### EXERCISE AIM
In the records below, the relevant part opens with the line containing "Method Creates New" and closes with the line containing "The transfer learning procedure"; print that part exactly and only, without its pictures.

[Saved data entries]
<<<<

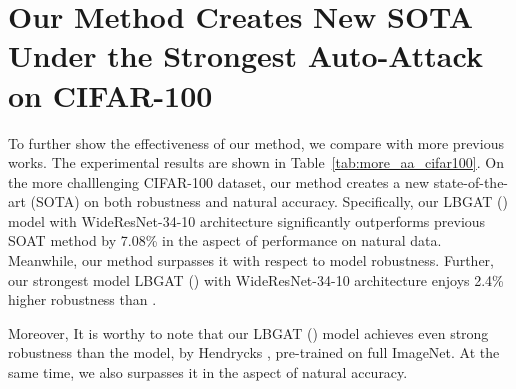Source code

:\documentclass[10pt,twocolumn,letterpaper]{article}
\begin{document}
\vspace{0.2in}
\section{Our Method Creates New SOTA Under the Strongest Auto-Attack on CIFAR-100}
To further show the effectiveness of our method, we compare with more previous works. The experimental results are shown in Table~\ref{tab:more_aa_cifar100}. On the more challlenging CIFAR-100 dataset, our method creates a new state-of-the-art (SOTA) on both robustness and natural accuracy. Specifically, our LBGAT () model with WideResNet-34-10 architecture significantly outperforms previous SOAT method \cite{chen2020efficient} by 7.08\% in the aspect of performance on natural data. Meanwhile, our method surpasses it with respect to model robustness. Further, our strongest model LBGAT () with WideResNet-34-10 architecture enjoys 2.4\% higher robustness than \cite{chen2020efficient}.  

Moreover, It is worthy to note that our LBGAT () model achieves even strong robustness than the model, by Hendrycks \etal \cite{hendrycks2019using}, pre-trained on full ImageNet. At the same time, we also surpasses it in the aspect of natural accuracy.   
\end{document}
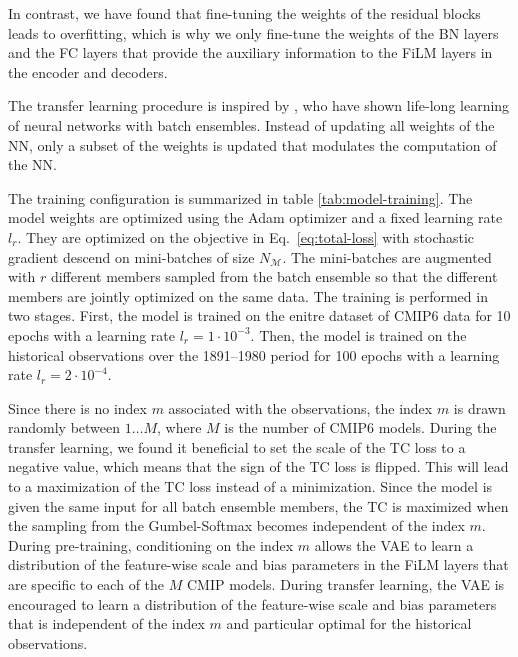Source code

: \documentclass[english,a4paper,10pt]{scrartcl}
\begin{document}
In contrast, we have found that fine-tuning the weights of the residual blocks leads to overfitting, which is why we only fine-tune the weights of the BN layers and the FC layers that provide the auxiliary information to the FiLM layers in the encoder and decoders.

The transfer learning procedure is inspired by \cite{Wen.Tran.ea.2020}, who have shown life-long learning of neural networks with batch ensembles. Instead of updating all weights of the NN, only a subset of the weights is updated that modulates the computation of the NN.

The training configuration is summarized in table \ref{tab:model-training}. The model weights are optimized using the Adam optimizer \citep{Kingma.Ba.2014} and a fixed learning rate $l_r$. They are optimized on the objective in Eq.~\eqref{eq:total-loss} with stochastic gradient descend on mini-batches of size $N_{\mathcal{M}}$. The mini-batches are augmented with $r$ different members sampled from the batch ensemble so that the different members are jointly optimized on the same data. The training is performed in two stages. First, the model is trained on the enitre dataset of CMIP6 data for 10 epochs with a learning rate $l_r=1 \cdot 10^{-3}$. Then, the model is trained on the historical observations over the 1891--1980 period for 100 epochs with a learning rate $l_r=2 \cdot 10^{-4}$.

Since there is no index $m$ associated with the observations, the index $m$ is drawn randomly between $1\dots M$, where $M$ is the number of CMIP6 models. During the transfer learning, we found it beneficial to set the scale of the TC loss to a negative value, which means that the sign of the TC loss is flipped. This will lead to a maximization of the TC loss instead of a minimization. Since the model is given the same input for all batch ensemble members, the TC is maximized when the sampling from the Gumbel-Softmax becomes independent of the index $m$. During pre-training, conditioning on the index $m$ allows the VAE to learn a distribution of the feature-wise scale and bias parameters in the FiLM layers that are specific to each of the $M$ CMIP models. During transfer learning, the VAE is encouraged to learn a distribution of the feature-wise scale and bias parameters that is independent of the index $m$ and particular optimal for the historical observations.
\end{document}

>>>>

### ANSWER BELOW
\section{Our Method Creates New SOTA Under the Strongest Auto-Attack on CIFAR-100}
To further show the effectiveness of our method, we compare with more previous works. The experimental results are shown in Table~\ref{tab:more_aa_cifar100}. On the more challlenging CIFAR-100 dataset, our method creates a new state-of-the-art (SOTA) on both robustness and natural accuracy. Specifically, our LBGAT () model with WideResNet-34-10 architecture significantly outperforms previous SOAT method \cite{chen2020efficient} by 7.08\% in the aspect of performance on natural data. Meanwhile, our method surpasses it with respect to model robustness. Further, our strongest model LBGAT () with WideResNet-34-10 architecture enjoys 2.4\% higher robustness than \cite{chen2020efficient}.  

Moreover, It is worthy to note that our LBGAT () model achieves even strong robustness than the model, by Hendrycks \etal \cite{hendrycks2019using}, pre-trained on full ImageNet. At the same time, we also surpasses it in the aspect of natural accuracy.   
\end{document}
Source code

: \documentclass[english,a4paper,10pt]{scrartcl}
\begin{document}
In contrast, we have found that fine-tuning the weights of the residual blocks leads to overfitting, which is why we only fine-tune the weights of the BN layers and the FC layers that provide the auxiliary information to the FiLM layers in the encoder and decoders.

The transfer learning procedure is inspired by \cite{Wen.Tran.ea.2020}, who have shown life-long learning of neural networks with batch ensembles. Instead of updating all weights of the NN, only a subset of the weights is updated that modulates the computation of the NN.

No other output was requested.